[RFC PATCH v1] powerpc/prom_init: disable XIVE in Secure VM.
Ram Pai
linuxram at us.ibm.com
Sun Mar 1 09:51:40 AEDT 2020
On Sat, Feb 29, 2020 at 09:27:54AM +0100, Cédric Le Goater wrote:
> On 2/29/20 8:54 AM, Ram Pai wrote:
> > XIVE is not correctly enabled for Secure VM in the KVM Hypervisor yet.
> >
> > Hence Secure VM, must always default to XICS interrupt controller.
>
> have you tried XIVE emulation 'kernel-irqchip=off' ?
yes and it hangs. I think that option, continues to enable some variant
of XIVE in the VM. There are some known deficiencies between KVM
and the ultravisor negotiation, resulting in a hang in the SVM.
>
> > If XIVE is requested through kernel command line option "xive=on",
> > override and turn it off.
>
> This is incorrect. It is negotiated through CAS depending on the FW
> capabilities and the KVM capabilities.
Yes I understand, qemu/KVM have predetermined a set of capabilties that
it can offer to the VM. The kernel within the VM has a list of
capabilties it needs to operate correctly.
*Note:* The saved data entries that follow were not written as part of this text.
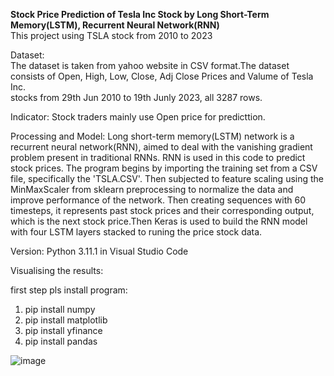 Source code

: <b>Stock Price Prediction of Tesla Inc Stock by Long Short-Term Memory(LSTM), Recurrent Neural Network(RNN)</b><br>
This project using TSLA stock from 2010 to 2023<br>

Dataset:<br>
The dataset is taken from yahoo website in CSV format.The dataset consists of Open, High, Low, Close, Adj Close Prices and Valume of Tesla Inc. <br>
stocks from 29th Jun 2010 to 19th Junly 2023, all 3287 rows.<br>

Indicator:
Stock traders mainly use Open price for predicttion.

Processing and Model:
Long short-term memory(LSTM) network is a recurrent neural network(RNN), aimed to deal with the vanishing gradient problem present in traditional RNNs.
RNN is used in this code to predict stock prices. The program begins by importing the training set from a CSV file, specifically the 'TSLA.CSV'. Then subjected to feature scaling using the MinMaxScaler from sklearn preprocessing to normalize the data and improve performance of the network. Then creating sequences with 60 timesteps, it represents past stock prices and their corresponding output, which is the next stock price.Then Keras is used to build the RNN model with four LSTM layers stacked to runing the price stock data.

Version:
Python 3.11.1 in Visual Studio Code

Visualising the results:





















first step pls install program:
1. pip install numpy
2. pip install matplotlib
3. pip install yfinance
4. pip install pandas

![image](https://github.com/Kanangnut/Predicting-Stock-Market-Index-Using-LSTM-yFinance/assets/130201193/1dd05caa-a902-4a0c-9cfe-2e2adac9fcf8)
So both negotiate and
determine something mutually ammicable.
Here I am talking about the list of capabilities that the kernel is
trying to determine, it needs to operate correctly. "xive=on" is one of
those capabilities the kernel is told by the VM-adminstrator, to enable.
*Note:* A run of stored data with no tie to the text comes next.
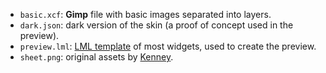 - `basic.xcf`: **Gimp** file with basic images separated into layers.
- `dark.json`: dark version of the skin (a proof of concept used in the preview).
- `preview.lml`: [LML template](https://github.com/czyzby/gdx-lml/tree/master/lml) of most widgets, used to create the preview.
- `sheet.png`: original assets by [Kenney](http://kenney.nl/).
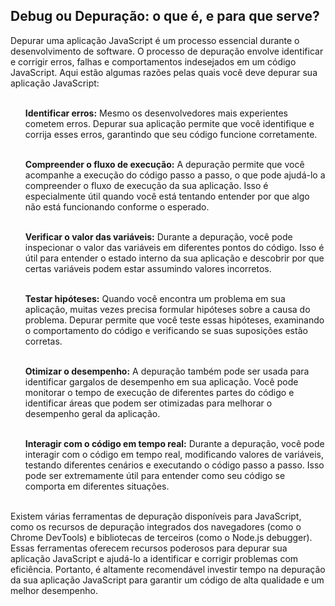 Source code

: <h2>Debug ou Depuração: o que é, e para que serve?</h2>
Depurar uma aplicação JavaScript é um processo essencial durante o desenvolvimento de software. O processo de depuração envolve identificar e corrigir erros, falhas e comportamentos indesejados em um código JavaScript. Aqui estão algumas razões pelas quais você deve depurar sua aplicação JavaScript:<br><br>

<ul><b>
Identificar erros:</b> Mesmo os desenvolvedores mais experientes cometem erros. Depurar sua aplicação permite que você identifique e corrija esses erros, garantindo que seu código funcione corretamente.<br><br>

<b>Compreender o fluxo de execução:</b> A depuração permite que você acompanhe a execução do código passo a passo, o que pode ajudá-lo a compreender o fluxo de execução da sua aplicação. Isso é especialmente útil quando você está tentando entender por que algo não está funcionando conforme o esperado.<br><br>

<b>Verificar o valor das variáveis:</b>  Durante a depuração, você pode inspecionar o valor das variáveis em diferentes pontos do código. Isso é útil para entender o estado interno da sua aplicação e descobrir por que certas variáveis podem estar assumindo valores incorretos.<br><br>

<b>Testar hipóteses:</b>  Quando você encontra um problema em sua aplicação, muitas vezes precisa formular hipóteses sobre a causa do problema. Depurar permite que você teste essas hipóteses, examinando o comportamento do código e verificando se suas suposições estão corretas.<br><br>

<b>Otimizar o desempenho:</b>  A depuração também pode ser usada para identificar gargalos de desempenho em sua aplicação. Você pode monitorar o tempo de execução de diferentes partes do código e identificar áreas que podem ser otimizadas para melhorar o desempenho geral da aplicação.<br><br>

<b>Interagir com o código em tempo real:</b>  Durante a depuração, você pode interagir com o código em tempo real, modificando valores de variáveis, testando diferentes cenários e executando o código passo a passo. Isso pode ser extremamente útil para entender como seu código se comporta em diferentes situações.<br><br> </ul>

Existem várias ferramentas de depuração disponíveis para JavaScript, como os recursos de depuração integrados dos navegadores (como o Chrome DevTools) e bibliotecas de terceiros (como o Node.js debugger). Essas ferramentas oferecem recursos poderosos para depurar sua aplicação JavaScript e ajudá-lo a identificar e corrigir problemas com eficiência. Portanto, é altamente recomendável investir tempo na depuração da sua aplicação JavaScript para garantir um código de alta qualidade e um melhor desempenho.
Unfortunately if the VM-administrtor blindly requests to enable it, the
kernel must override it, if it knows that will be switching the VM into
a SVM soon. No point negotiating a capability with Qemu; through CAS,
if it knows it cannot handle that capability.
>
> > If XIVE is the only supported platform interrupt controller; specified
> > through qemu option "ic-mode=xive", simply abort. Otherwise default to
> > XICS.
>
>
> I don't think it is a good approach to downgrade the guest kernel
> capabilities this way.
>
> PAPR has specified the CAS negotiation process for this purpose. It
> comes in two parts under KVM. First the KVM hypervisor advertises or
> not a capability to QEMU. The second is the CAS negotiation process
> between QEMU and the guest OS.
Unfortunately, this is not viable. At the time the hypervisor
advertises its capabilities to qemu, the hypervisor has no idea whether
that VM will switch into a SVM or not. The decision to switch into a
SVM is taken by the kernel running in the VM. This happens much later,
after the hypervisor has already conveyed its capabilties to the qemu, and
qemu has than instantiated the VM.
As a result, CAS in prom_init is the only place where this negotiation
can take place.
>
> The SVM specifications might not be complete yet and if some features
> are incompatible, I think we should modify the capabilities advertised
> by the hypervisor : no XIVE in case of SVM. QEMU will automatically
> use the fallback path and emulate the XIVE device, same as setting
> 'kernel-irqchip=off'.
As mentioned above, this would be an excellent approach, if the
Hypervisor was aware of the VM's intent to switch into a SVM. Neither
the hypervisor knows, nor the qemu. Only the kernel running within the
VM knows about it.
Do you still think, my approach is wrong?